* WHAT YOU NEED TO DO *
The answer must be an exact copy of the records, with every picture left out.

(Stored records)
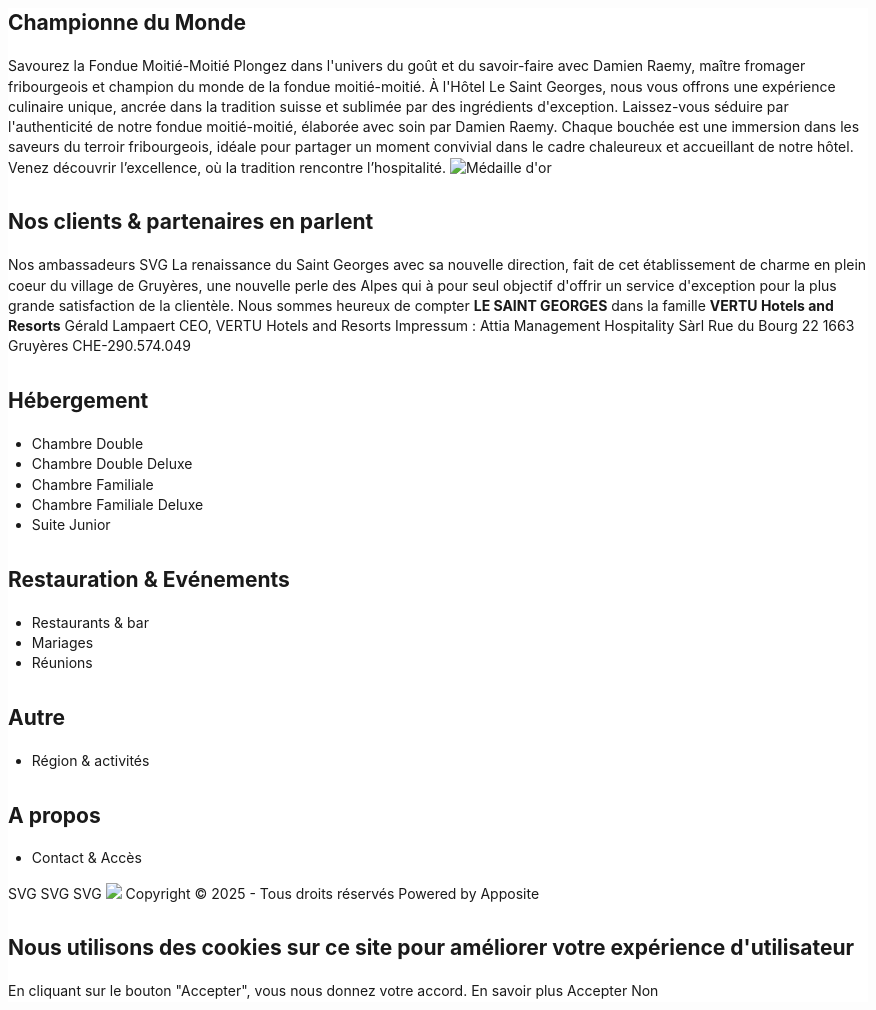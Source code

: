 ## Championne du Monde
Savourez la Fondue Moitié-Moitié
Plongez dans l'univers du goût et du savoir-faire avec Damien Raemy, maître fromager fribourgeois et champion du monde de la fondue moitié-moitié. À l'Hôtel Le Saint Georges, nous vous offrons une expérience culinaire unique, ancrée dans la tradition suisse et sublimée par des ingrédients d'exception.
Laissez-vous séduire par l'authenticité de notre fondue moitié-moitié, élaborée avec soin par Damien Raemy. Chaque bouchée est une immersion dans les saveurs du terroir fribourgeois, idéale pour partager un moment convivial dans le cadre chaleureux et accueillant de notre hôtel.
Venez découvrir l’excellence, où la tradition rencontre l’hospitalité.
![Médaille d'or](https://www.lesaintgeorges.ch/sites/lesaintgeorges.ch/files/styles/thumbnail/public/2024-09/Medaille-dor.png?h=f5652cad&itok=lbcqD8zX)
## Nos clients & partenaires en parlent
Nos ambassadeurs
SVG
La renaissance du Saint Georges avec sa nouvelle direction, fait de cet établissement de charme en plein coeur du village de Gruyères, une nouvelle perle des Alpes qui à pour seul objectif d'offrir un service d'exception pour la plus grande satisfaction de la clientèle. Nous sommes heureux de compter **LE SAINT GEORGES** dans la famille **VERTU Hotels and Resorts**
​Gérald Lampaert
CEO, VERTU Hotels and Resorts
Impressum : Attia Management Hospitality Sàrl Rue du Bourg 22 1663 Gruyères CHE-290.574.049
## Hébergement
  * Chambre Double
  * Chambre Double Deluxe
  * Chambre Familiale
  * Chambre Familiale Deluxe
  * Suite Junior


## Restauration & Evénements
  * Restaurants & bar
  * Mariages
  * Réunions


## Autre
  * Région & activités


## A propos
  * Contact & Accès


SVG
SVG
SVG
![](https://www.lesaintgeorges.ch/sites/lesaintgeorges.ch/themes/apptheme/logo_footer.png)
Copyright © 2025 - Tous droits réservés
Powered by Apposite
## Nous utilisons des cookies sur ce site pour améliorer votre expérience d'utilisateur
En cliquant sur le bouton "Accepter", vous nous donnez votre accord.
En savoir plus
Accepter Non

* OUTPUT FOR THIS EXERCISE *
Source code

: ## Championne du Monde
Savourez la Fondue Moitié-Moitié
Plongez dans l'univers du goût et du savoir-faire avec Damien Raemy, maître fromager fribourgeois et champion du monde de la fondue moitié-moitié. À l'Hôtel Le Saint Georges, nous vous offrons une expérience culinaire unique, ancrée dans la tradition suisse et sublimée par des ingrédients d'exception.
Laissez-vous séduire par l'authenticité de notre fondue moitié-moitié, élaborée avec soin par Damien Raemy. Chaque bouchée est une immersion dans les saveurs du terroir fribourgeois, idéale pour partager un moment convivial dans le cadre chaleureux et accueillant de notre hôtel.
Venez découvrir l’excellence, où la tradition rencontre l’hospitalité.
![Médaille d'or](https://www.lesaintgeorges.ch/sites/lesaintgeorges.ch/files/styles/thumbnail/public/2024-09/Medaille-dor.png?h=f5652cad&itok=lbcqD8zX)
## Nos clients & partenaires en parlent
Nos ambassadeurs
SVG
La renaissance du Saint Georges avec sa nouvelle direction, fait de cet établissement de charme en plein coeur du village de Gruyères, une nouvelle perle des Alpes qui à pour seul objectif d'offrir un service d'exception pour la plus grande satisfaction de la clientèle. Nous sommes heureux de compter **LE SAINT GEORGES** dans la famille **VERTU Hotels and Resorts**
​Gérald Lampaert
CEO, VERTU Hotels and Resorts
Impressum : Attia Management Hospitality Sàrl Rue du Bourg 22 1663 Gruyères CHE-290.574.049
## Hébergement
  * Chambre Double
  * Chambre Double Deluxe
  * Chambre Familiale
  * Chambre Familiale Deluxe
  * Suite Junior


## Restauration & Evénements
  * Restaurants & bar
  * Mariages
  * Réunions


## Autre
  * Région & activités


## A propos
  * Contact & Accès


SVG
SVG
SVG
![](https://www.lesaintgeorges.ch/sites/lesaintgeorges.ch/themes/apptheme/logo_footer.png)
Copyright © 2025 - Tous droits réservés
Powered by Apposite
## Nous utilisons des cookies sur ce site pour améliorer votre expérience d'utilisateur
En cliquant sur le bouton "Accepter", vous nous donnez votre accord.
En savoir plus
Accepter Non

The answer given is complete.